While there are many possible approaches for treating chronic migraines, psychotherapy has generally been under acknowledged as an effective way to treat many forms of chronic pain — ranging from migraines to gastrointestinal issues, and others.


Psychotherapy can play a significant role in reducing frequency and severity of migraines and headaches. While people who experience chronic migraines may be triggered by hormonal shifts, weather, certain foods, or exertion, it’s apparent that also many migraines are triggered by emotional elements of our daily lives — including stress, anxiety, worry, frustration, anger, depression, obsessiveness, reactivity, and more.

Basically, chronic migraines and headaches are likely a symptom caused by an underlying issue, many of which may have a psychological basis, and are not only medically-based. A “psychological basis” doesn’t mean that you’re not, or shouldn’t be experiencing the pain you are experiencing — it merely indicates that there are psychological factors that can be driving the chronic pain.

Here are some of the possible benefits of migraine therapy to treat migraines and headaches:

1) Trigger Identification. A therapist can facilitate a cognitive process towards understanding the elements of our environment that can trigger a headache. This includes identifying patterns from anything such as dietary content and sleep habits, all the way to habitual emotional and coping processes.

2) Trigger Elimination. As patterns and possible triggers are identified, a therapist can help facilitate and monitor change towards a healthier environment. This can include psychotherapy techniques, or cognitive and behavioral techniques that help remove or diminish the impact of the identified trigger.

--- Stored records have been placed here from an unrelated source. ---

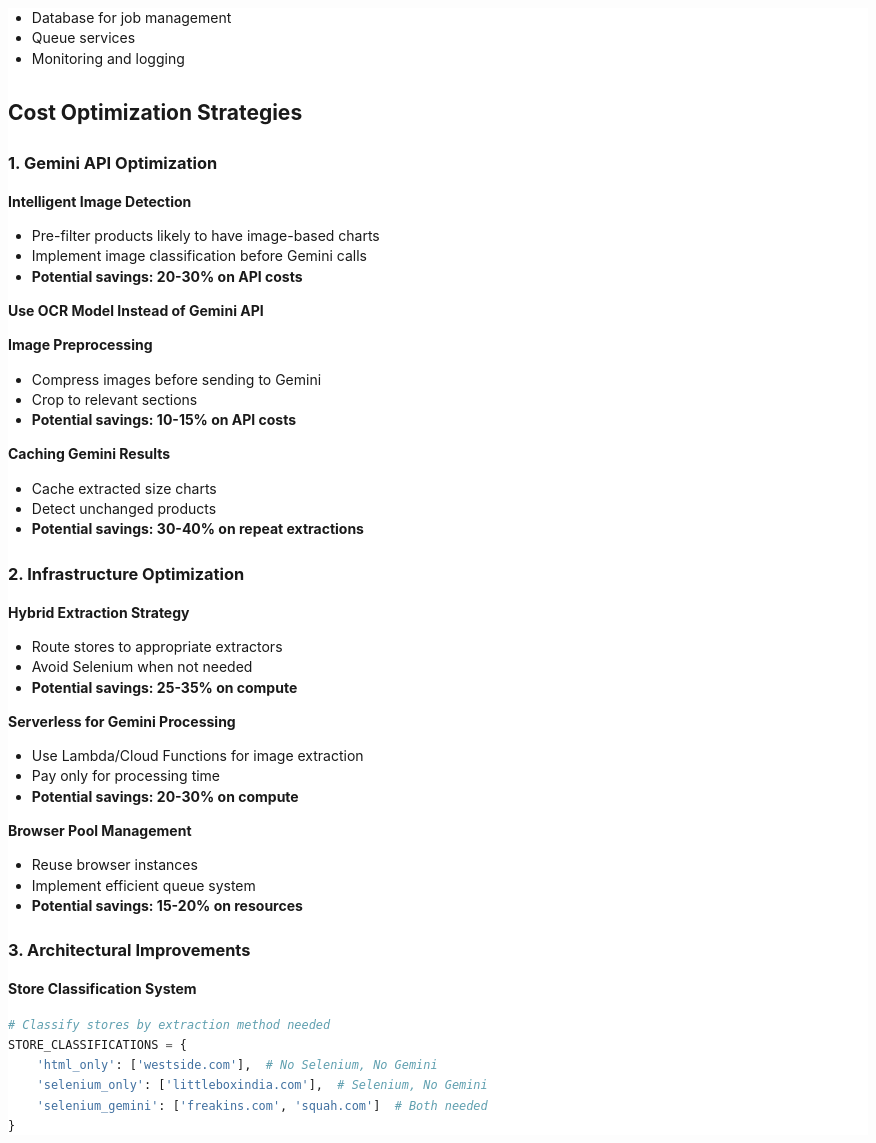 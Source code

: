 - Database for job management
- Queue services
- Monitoring and logging

## Cost Optimization Strategies

### 1. **Gemini API Optimization**

**Intelligent Image Detection**

- Pre-filter products likely to have image-based charts
- Implement image classification before Gemini calls
- **Potential savings: 20-30% on API costs**

**Use OCR Model Instead of Gemini API**

**Image Preprocessing**

- Compress images before sending to Gemini
- Crop to relevant sections
- **Potential savings: 10-15% on API costs**

**Caching Gemini Results**

- Cache extracted size charts
- Detect unchanged products
- **Potential savings: 30-40% on repeat extractions**

### 2. **Infrastructure Optimization**

**Hybrid Extraction Strategy**

- Route stores to appropriate extractors
- Avoid Selenium when not needed
- **Potential savings: 25-35% on compute**

**Serverless for Gemini Processing**

- Use Lambda/Cloud Functions for image extraction
- Pay only for processing time
- **Potential savings: 20-30% on compute**

**Browser Pool Management**

- Reuse browser instances
- Implement efficient queue system
- **Potential savings: 15-20% on resources**

### 3. **Architectural Improvements**

**Store Classification System**

```python
# Classify stores by extraction method needed
STORE_CLASSIFICATIONS = {
    'html_only': ['westside.com'],  # No Selenium, No Gemini
    'selenium_only': ['littleboxindia.com'],  # Selenium, No Gemini
    'selenium_gemini': ['freakins.com', 'squah.com']  # Both needed
}
```
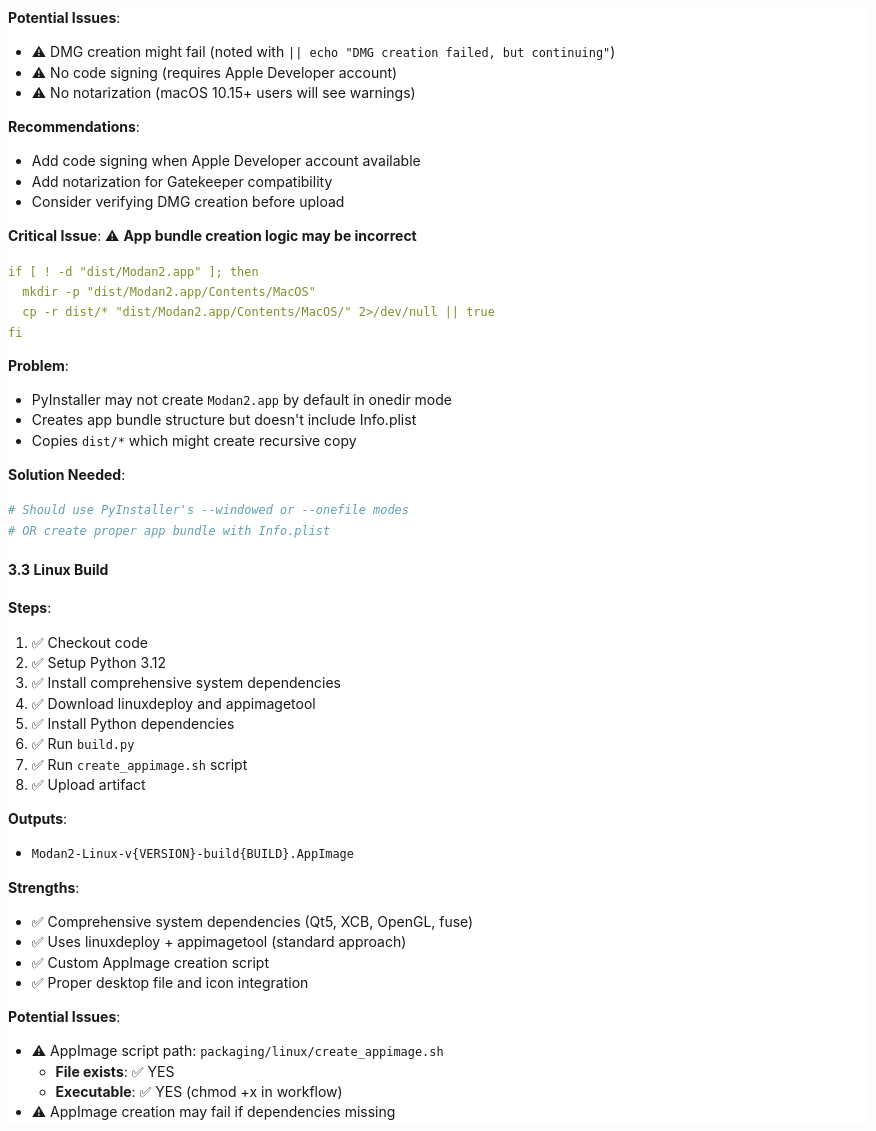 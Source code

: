 **Potential Issues**:
- ⚠️ DMG creation might fail (noted with `|| echo "DMG creation failed, but continuing"`)
- ⚠️ No code signing (requires Apple Developer account)
- ⚠️ No notarization (macOS 10.15+ users will see warnings)

**Recommendations**:
- Add code signing when Apple Developer account available
- Add notarization for Gatekeeper compatibility
- Consider verifying DMG creation before upload

**Critical Issue**: ⚠️ **App bundle creation logic may be incorrect**

```yaml
if [ ! -d "dist/Modan2.app" ]; then
  mkdir -p "dist/Modan2.app/Contents/MacOS"
  cp -r dist/* "dist/Modan2.app/Contents/MacOS/" 2>/dev/null || true
fi
```

**Problem**:
- PyInstaller may not create `Modan2.app` by default in onedir mode
- Creates app bundle structure but doesn't include Info.plist
- Copies `dist/*` which might create recursive copy

**Solution Needed**:
```bash
# Should use PyInstaller's --windowed or --onefile modes
# OR create proper app bundle with Info.plist
```

#### 3.3 Linux Build

**Steps**:
1. ✅ Checkout code
2. ✅ Setup Python 3.12
3. ✅ Install comprehensive system dependencies
4. ✅ Download linuxdeploy and appimagetool
5. ✅ Install Python dependencies
6. ✅ Run `build.py`
7. ✅ Run `create_appimage.sh` script
8. ✅ Upload artifact

**Outputs**:
- `Modan2-Linux-v{VERSION}-build{BUILD}.AppImage`

**Strengths**:
- ✅ Comprehensive system dependencies (Qt5, XCB, OpenGL, fuse)
- ✅ Uses linuxdeploy + appimagetool (standard approach)
- ✅ Custom AppImage creation script
- ✅ Proper desktop file and icon integration

**Potential Issues**:
- ⚠️ AppImage script path: `packaging/linux/create_appimage.sh`
  - **File exists**: ✅ YES
  - **Executable**: ✅ YES (chmod +x in workflow)
- ⚠️ AppImage creation may fail if dependencies missing
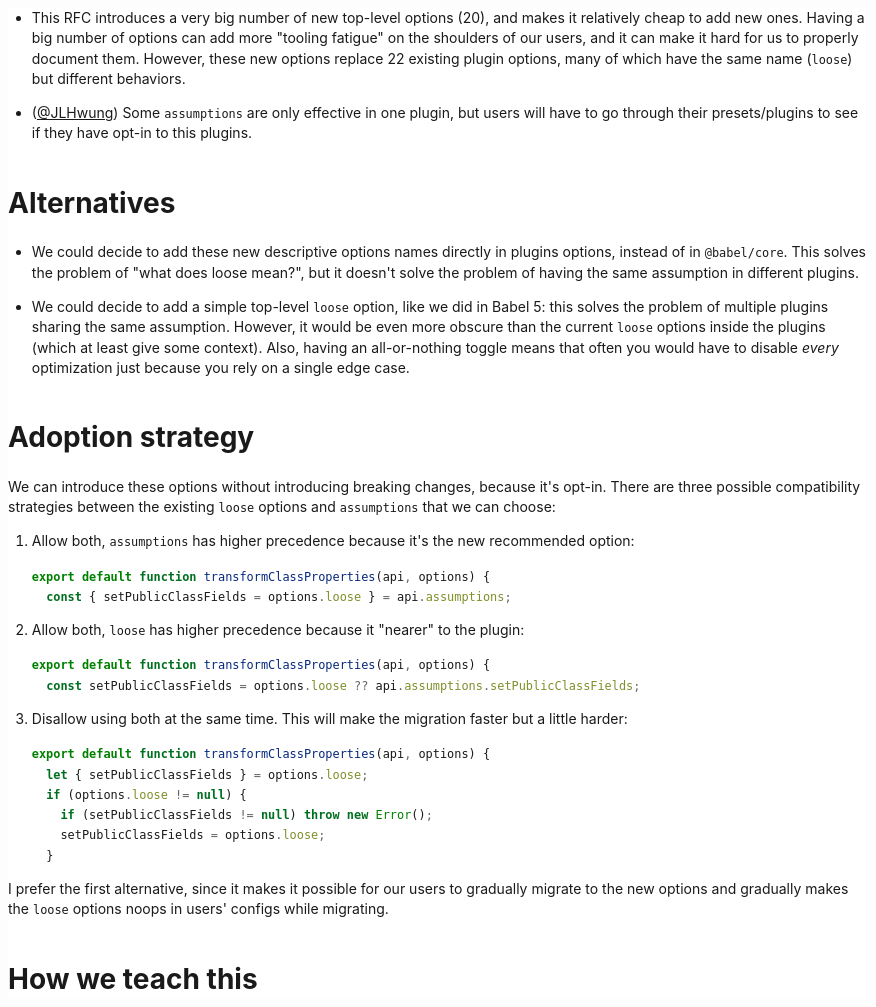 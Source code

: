 - This RFC introduces a very big number of new top-level options (20), and makes it relatively cheap to add new ones. Having a big number of options can add more "tooling fatigue" on the shoulders of our users, and it can make it hard for us to properly document them. However, these new options replace 22 existing plugin options, many of which have the same name (`loose`) but different behaviors.

- ([@JLHwung](https://github.com/JLHwung)) Some `assumptions` are only effective in one plugin, but users will have to go through their presets/plugins to see if they have opt-in to this plugins.

# Alternatives

- We could decide to add these new descriptive options names directly in plugins options, instead of in `@babel/core`. This solves the problem of "what does loose mean?", but it doesn't solve the problem of having the same assumption in different plugins.

- We could decide to add a simple top-level `loose` option, like we did in Babel 5: this solves the problem of multiple plugins sharing the same assumption. However, it would be even more obscure than the current `loose` options inside the plugins (which at least give some context). Also, having an all-or-nothing toggle means that often you would have to disable _every_ optimization just because you rely on a single edge case.

# Adoption strategy

We can introduce these options without introducing breaking changes, because it's opt-in. There are three possible compatibility strategies between the existing `loose` options and `assumptions` that we can choose:

1. Allow both, `assumptions` has higher precedence because it's the new recommended option:
    ```javascript
    export default function transformClassProperties(api, options) {
      const { setPublicClassFields = options.loose } = api.assumptions;
    ```

1. Allow both, `loose` has higher precedence because it "nearer" to the plugin:
    ```javascript
    export default function transformClassProperties(api, options) {
      const setPublicClassFields = options.loose ?? api.assumptions.setPublicClassFields;
    ```

1. Disallow using both at the same time. This will make the migration faster but a little harder:
    ```javascript
    export default function transformClassProperties(api, options) {
      let { setPublicClassFields } = options.loose;
      if (options.loose != null) {
        if (setPublicClassFields != null) throw new Error();
        setPublicClassFields = options.loose;
      }
    ```

I prefer the first alternative, since it makes it possible for our users to gradually migrate to the new options and gradually makes the `loose` options noops in users' configs while migrating.

# How we teach this
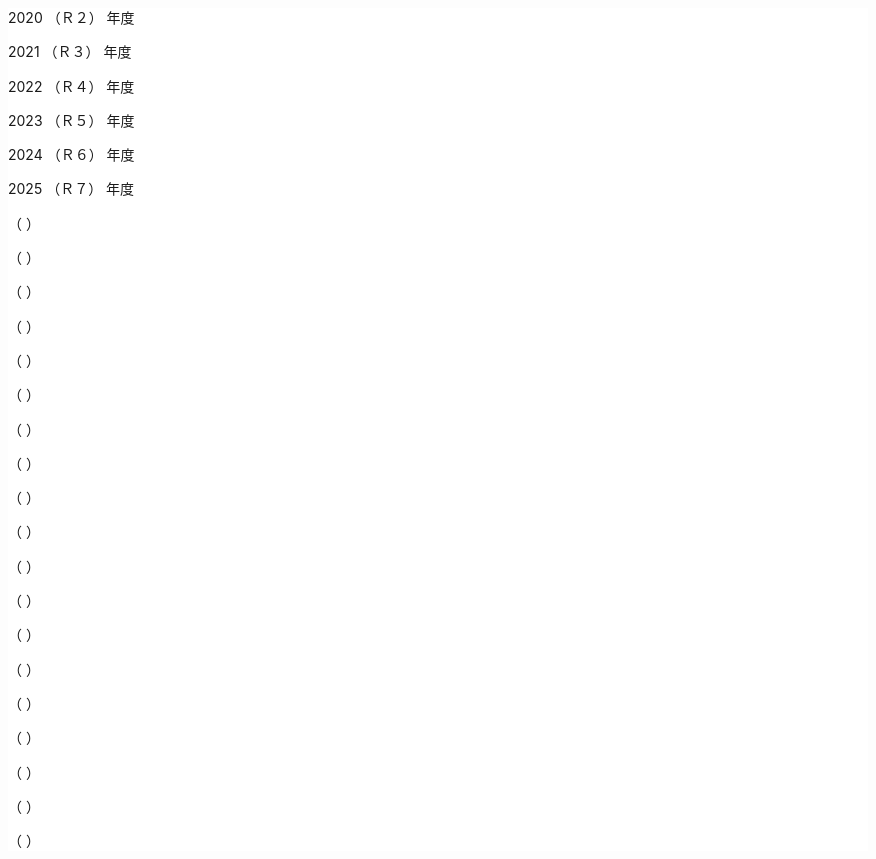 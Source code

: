 2020
（Ｒ２）
年度

2021
（Ｒ３）
年度

2022
（Ｒ４）
年度

2023
（Ｒ５）
年度

2024
（Ｒ６）
年度

2025
（Ｒ７）
年度

（  ）

（  ）

（  ）

（  ）

（  ）

（  ）

（  ）

（  ）

（  ）

（  ）

（  ）

（  ）

（  ）

（  ）

（  ）

（  ）

（  ）

（  ）

（  ）
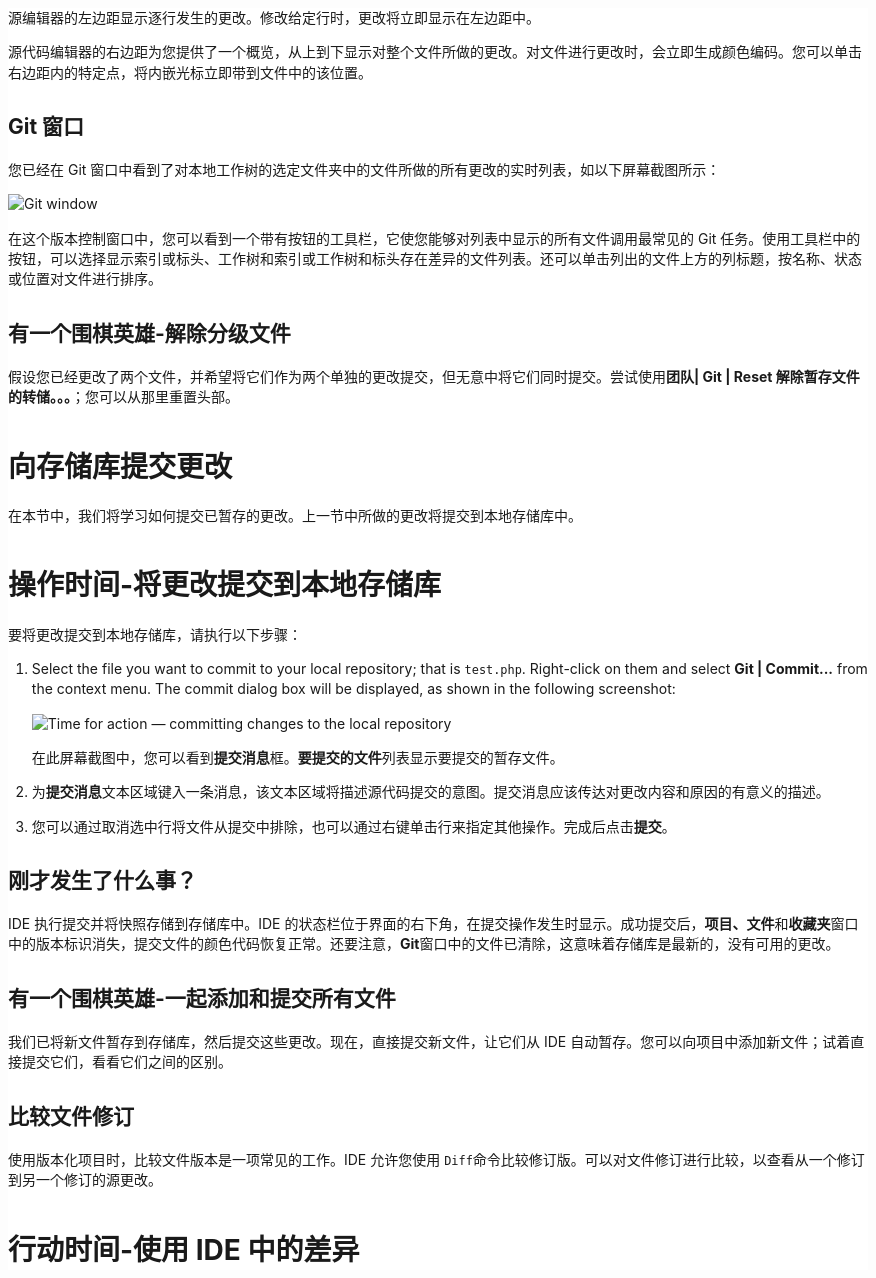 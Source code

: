 源编辑器的左边距显示逐行发生的更改。修改给定行时，更改将立即显示在左边距中。

源代码编辑器的右边距为您提供了一个概览，从上到下显示对整个文件所做的更改。对文件进行更改时，会立即生成颜色编码。您可以单击右边距内的特定点，将内嵌光标立即带到文件中的该位置。

## Git 窗口

您已经在 Git 窗口中看到了对本地工作树的选定文件夹中的文件所做的所有更改的实时列表，如以下屏幕截图所示：

![Git window](graphics/5801_06_12.jpg)

在这个版本控制窗口中，您可以看到一个带有按钮的工具栏，它使您能够对列表中显示的所有文件调用最常见的 Git 任务。使用工具栏中的按钮，可以选择显示索引或标头、工作树和索引或工作树和标头存在差异的文件列表。还可以单击列出的文件上方的列标题，按名称、状态或位置对文件进行排序。

## 有一个围棋英雄-解除分级文件

假设您已经更改了两个文件，并希望将它们作为两个单独的更改提交，但无意中将它们同时提交。尝试使用**团队| Git | Reset 解除暂存文件的转储。。。**；您可以从那里重置头部。

# 向存储库提交更改

在本节中，我们将学习如何提交已暂存的更改。上一节中所做的更改将提交到本地存储库中。

# 操作时间-将更改提交到本地存储库

要将更改提交到本地存储库，请执行以下步骤：

1.  Select the file you want to commit to your local repository; that is `test.php`. Right-click on them and select **Git | Commit...** from the context menu. The commit dialog box will be displayed, as shown in the following screenshot:

    ![Time for action — committing changes to the local repository](graphics/5801_06_13.jpg)

    在此屏幕截图中，您可以看到**提交消息**框。**要提交的文件**列表显示要提交的暂存文件。

2.  为**提交消息**文本区域键入一条消息，该文本区域将描述源代码提交的意图。提交消息应该传达对更改内容和原因的有意义的描述。
3.  您可以通过取消选中行将文件从提交中排除，也可以通过右键单击行来指定其他操作。完成后点击**提交**。

## 刚才发生了什么事？

IDE 执行提交并将快照存储到存储库中。IDE 的状态栏位于界面的右下角，在提交操作发生时显示。成功提交后，**项目、文件**和**收藏夹**窗口中的版本标识消失，提交文件的颜色代码恢复正常。还要注意，**Git**窗口中的文件已清除，这意味着存储库是最新的，没有可用的更改。

## 有一个围棋英雄-一起添加和提交所有文件

我们已将新文件暂存到存储库，然后提交这些更改。现在，直接提交新文件，让它们从 IDE 自动暂存。您可以向项目中添加新文件；试着直接提交它们，看看它们之间的区别。

## 比较文件修订

使用版本化项目时，比较文件版本是一项常见的工作。IDE 允许您使用 `Diff`命令比较修订版。可以对文件修订进行比较，以查看从一个修订到另一个修订的源更改。

# 行动时间-使用 IDE 中的差异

3) Stress Reduction. Stress is known to be a significant trigger for headaches and migraines. Therapy is generally a good place to improve stress management, whether or not experiencing physiological symptoms. The reduction of stress on its own can yield positive results with migraines and headaches.

4) Anger Management. Stored anger (possibly from earlier life events), or a tendency toward bouts of anger can also lead to more migraines and headaches. Therapy is an appropriate setting for improving anger management and resolving stored anger.

5) Rumination Management. Intense amounts of rumination and dwelling, or other types of obsessiveness, is a form of emotional stress that can also result in headaches. Therapy is an ideal setting for processing issues that cause ruminations, as well as improving the mechanism itself that leads to rumination.

6) Relaxation Techniques. It’s common for some people to not actually know or understand the feeling of relaxation, especially if they are commonly surrounded by stress or tension. There are many forms of relaxation that can be learned in therapy, from basic breathing exercises, to meditation, emotive imagery, and others.

7) Processing the Migraines. This component is one that deserves emphasis. Merely dealing with chronic migraines or headaches brings up its own set of issues that need to be dealt with.

It’s important to rule out any underlying medical issues before calling a therapist for migraine-based therapy. It is generally suggested that a combination of approaches can be most effective. I’ve seen many people’s migraine frequency and pain level decrease in migraine-focused therapy — including people who are unable to take the medications often prescribed to help with migraine symptoms. If you have struggled with migraines, consider some time on the therapy couch — you might even find yourself begin to relax.